Look through the lines below for the word "true", and copy every line that has it.

====

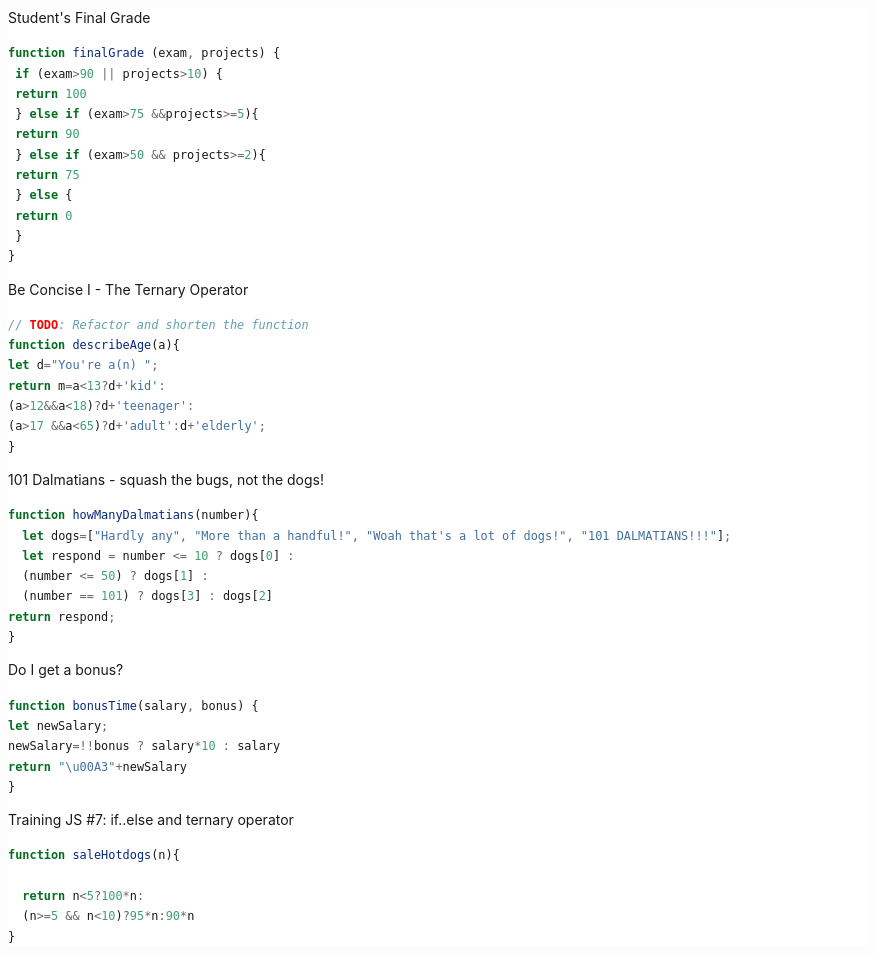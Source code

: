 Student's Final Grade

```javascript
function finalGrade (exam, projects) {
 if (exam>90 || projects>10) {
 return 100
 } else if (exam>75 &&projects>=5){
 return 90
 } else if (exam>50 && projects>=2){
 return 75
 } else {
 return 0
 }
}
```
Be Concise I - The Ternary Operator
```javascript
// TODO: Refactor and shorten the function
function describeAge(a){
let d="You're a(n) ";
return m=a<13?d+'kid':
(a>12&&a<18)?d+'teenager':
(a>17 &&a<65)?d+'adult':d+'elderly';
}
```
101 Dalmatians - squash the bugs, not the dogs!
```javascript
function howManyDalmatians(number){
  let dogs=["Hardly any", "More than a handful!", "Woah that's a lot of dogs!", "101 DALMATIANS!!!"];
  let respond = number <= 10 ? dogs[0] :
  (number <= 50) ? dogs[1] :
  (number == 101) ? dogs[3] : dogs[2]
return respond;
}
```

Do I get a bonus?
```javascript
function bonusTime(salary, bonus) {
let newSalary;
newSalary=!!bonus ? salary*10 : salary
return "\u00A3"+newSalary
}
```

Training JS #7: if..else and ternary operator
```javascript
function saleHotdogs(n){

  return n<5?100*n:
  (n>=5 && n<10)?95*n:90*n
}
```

====

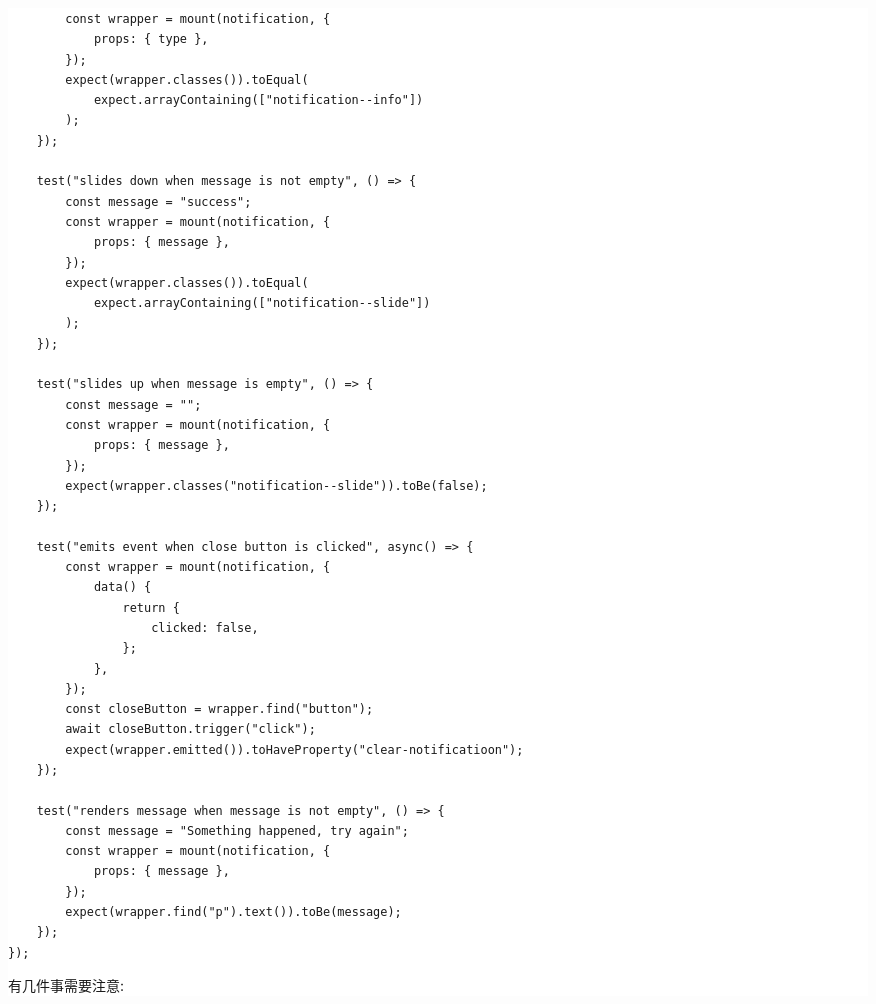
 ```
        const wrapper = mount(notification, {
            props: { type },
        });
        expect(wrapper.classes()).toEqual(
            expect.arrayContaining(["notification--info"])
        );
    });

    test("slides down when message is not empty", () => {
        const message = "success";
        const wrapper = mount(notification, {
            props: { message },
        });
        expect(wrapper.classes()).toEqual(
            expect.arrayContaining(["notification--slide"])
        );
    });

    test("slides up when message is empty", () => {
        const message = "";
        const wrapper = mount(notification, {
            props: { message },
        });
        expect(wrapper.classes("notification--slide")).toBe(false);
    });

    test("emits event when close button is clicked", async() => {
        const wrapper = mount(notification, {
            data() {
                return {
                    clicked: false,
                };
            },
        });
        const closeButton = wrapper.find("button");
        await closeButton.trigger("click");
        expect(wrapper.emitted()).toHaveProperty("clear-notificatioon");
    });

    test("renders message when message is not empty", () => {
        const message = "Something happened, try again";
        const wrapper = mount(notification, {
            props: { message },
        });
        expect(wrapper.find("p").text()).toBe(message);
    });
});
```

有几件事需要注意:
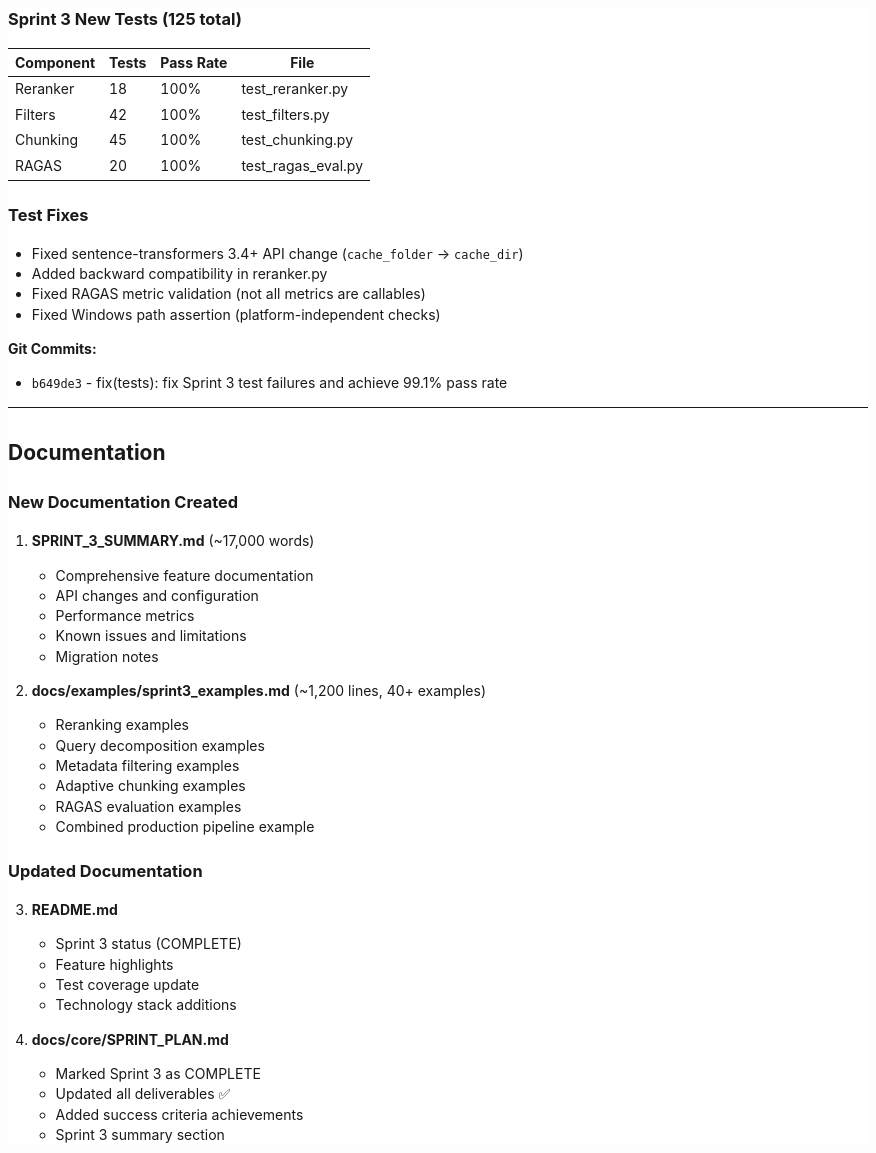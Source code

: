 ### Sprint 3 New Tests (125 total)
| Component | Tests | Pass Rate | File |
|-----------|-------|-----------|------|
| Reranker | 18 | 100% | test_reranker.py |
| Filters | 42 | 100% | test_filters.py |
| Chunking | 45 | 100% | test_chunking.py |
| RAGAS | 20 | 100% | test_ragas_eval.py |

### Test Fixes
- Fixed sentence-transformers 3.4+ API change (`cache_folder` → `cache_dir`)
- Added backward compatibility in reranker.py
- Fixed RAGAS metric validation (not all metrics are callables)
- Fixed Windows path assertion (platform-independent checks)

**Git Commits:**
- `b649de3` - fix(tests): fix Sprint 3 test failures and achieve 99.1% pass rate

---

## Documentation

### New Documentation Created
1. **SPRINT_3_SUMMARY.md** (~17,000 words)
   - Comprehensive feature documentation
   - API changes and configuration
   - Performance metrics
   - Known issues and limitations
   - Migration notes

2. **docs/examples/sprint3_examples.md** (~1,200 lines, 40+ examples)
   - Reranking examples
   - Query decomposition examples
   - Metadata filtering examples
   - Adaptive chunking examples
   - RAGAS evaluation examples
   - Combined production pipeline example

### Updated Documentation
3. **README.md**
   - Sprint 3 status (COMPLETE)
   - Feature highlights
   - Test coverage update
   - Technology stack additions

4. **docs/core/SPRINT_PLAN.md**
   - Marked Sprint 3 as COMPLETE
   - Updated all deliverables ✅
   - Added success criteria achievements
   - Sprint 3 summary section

====

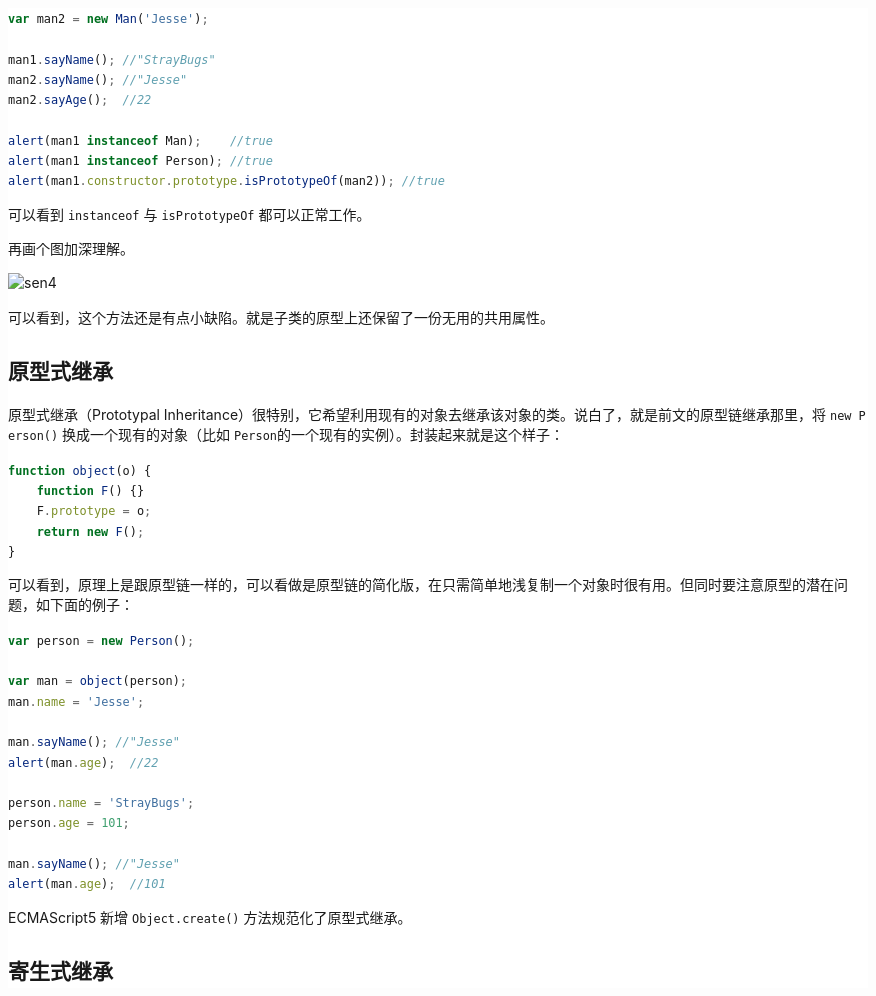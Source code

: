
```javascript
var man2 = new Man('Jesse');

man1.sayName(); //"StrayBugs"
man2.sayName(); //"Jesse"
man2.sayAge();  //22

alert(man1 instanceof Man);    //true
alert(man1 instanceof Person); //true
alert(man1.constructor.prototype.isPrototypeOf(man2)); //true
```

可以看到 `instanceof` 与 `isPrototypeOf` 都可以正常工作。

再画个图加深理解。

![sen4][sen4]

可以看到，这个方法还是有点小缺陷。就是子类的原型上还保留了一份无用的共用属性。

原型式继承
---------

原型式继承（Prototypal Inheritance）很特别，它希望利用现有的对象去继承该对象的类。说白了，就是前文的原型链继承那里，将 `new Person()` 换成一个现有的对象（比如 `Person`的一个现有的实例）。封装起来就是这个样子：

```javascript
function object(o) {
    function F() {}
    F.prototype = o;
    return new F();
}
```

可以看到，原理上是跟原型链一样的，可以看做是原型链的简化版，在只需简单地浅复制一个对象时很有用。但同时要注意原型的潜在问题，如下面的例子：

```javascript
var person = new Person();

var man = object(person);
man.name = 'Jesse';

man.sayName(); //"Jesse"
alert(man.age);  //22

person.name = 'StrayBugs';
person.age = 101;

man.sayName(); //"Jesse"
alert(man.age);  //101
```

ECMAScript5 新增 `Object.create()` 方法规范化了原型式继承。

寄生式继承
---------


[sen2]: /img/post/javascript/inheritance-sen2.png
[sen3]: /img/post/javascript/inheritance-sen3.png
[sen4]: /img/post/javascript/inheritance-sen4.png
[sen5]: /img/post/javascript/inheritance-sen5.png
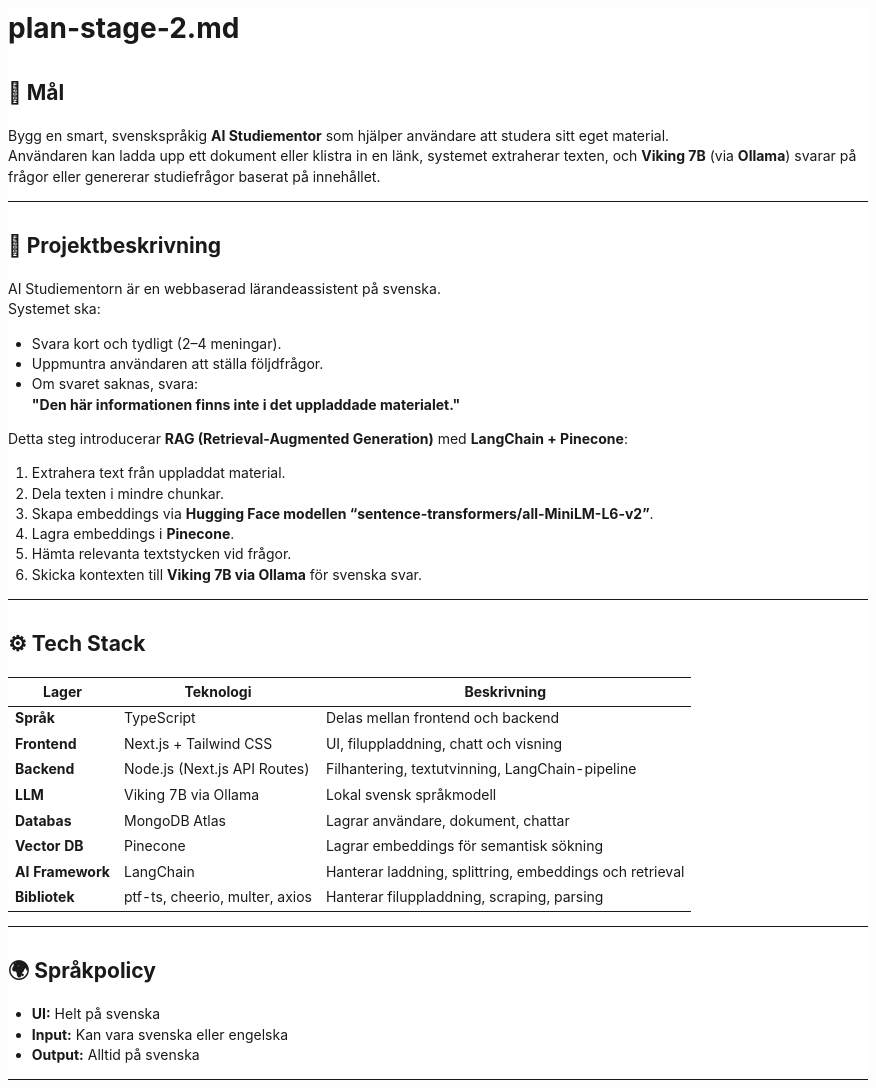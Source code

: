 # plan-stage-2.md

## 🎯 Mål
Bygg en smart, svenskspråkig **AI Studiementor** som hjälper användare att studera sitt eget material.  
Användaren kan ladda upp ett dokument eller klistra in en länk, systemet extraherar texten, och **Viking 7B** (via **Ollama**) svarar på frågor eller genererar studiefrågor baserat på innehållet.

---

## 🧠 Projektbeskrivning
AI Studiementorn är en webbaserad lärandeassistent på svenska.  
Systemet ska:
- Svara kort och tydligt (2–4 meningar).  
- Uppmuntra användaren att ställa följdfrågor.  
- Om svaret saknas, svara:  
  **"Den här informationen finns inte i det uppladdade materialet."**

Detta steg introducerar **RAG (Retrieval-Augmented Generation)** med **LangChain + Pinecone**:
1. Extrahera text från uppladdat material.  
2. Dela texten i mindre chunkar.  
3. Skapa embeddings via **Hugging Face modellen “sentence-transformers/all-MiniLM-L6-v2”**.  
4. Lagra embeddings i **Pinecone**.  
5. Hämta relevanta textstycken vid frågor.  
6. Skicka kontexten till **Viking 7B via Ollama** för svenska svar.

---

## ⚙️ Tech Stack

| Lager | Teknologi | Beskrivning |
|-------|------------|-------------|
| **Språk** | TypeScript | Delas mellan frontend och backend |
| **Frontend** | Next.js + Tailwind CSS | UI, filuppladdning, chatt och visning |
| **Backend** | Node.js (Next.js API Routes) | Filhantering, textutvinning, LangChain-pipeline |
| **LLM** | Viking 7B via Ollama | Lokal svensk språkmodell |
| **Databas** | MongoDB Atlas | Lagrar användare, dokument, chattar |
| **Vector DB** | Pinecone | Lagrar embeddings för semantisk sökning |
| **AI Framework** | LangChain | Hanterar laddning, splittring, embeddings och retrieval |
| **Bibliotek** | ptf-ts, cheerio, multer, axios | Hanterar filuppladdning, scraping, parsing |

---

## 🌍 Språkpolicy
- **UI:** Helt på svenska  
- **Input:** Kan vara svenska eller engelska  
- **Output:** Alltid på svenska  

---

====

■ **OUTPUT OF THE EXERCISE**
alert(man1 instanceof Man);    //true
alert(man1 instanceof Person); //true
alert(man1.constructor.prototype.isPrototypeOf(man2)); //true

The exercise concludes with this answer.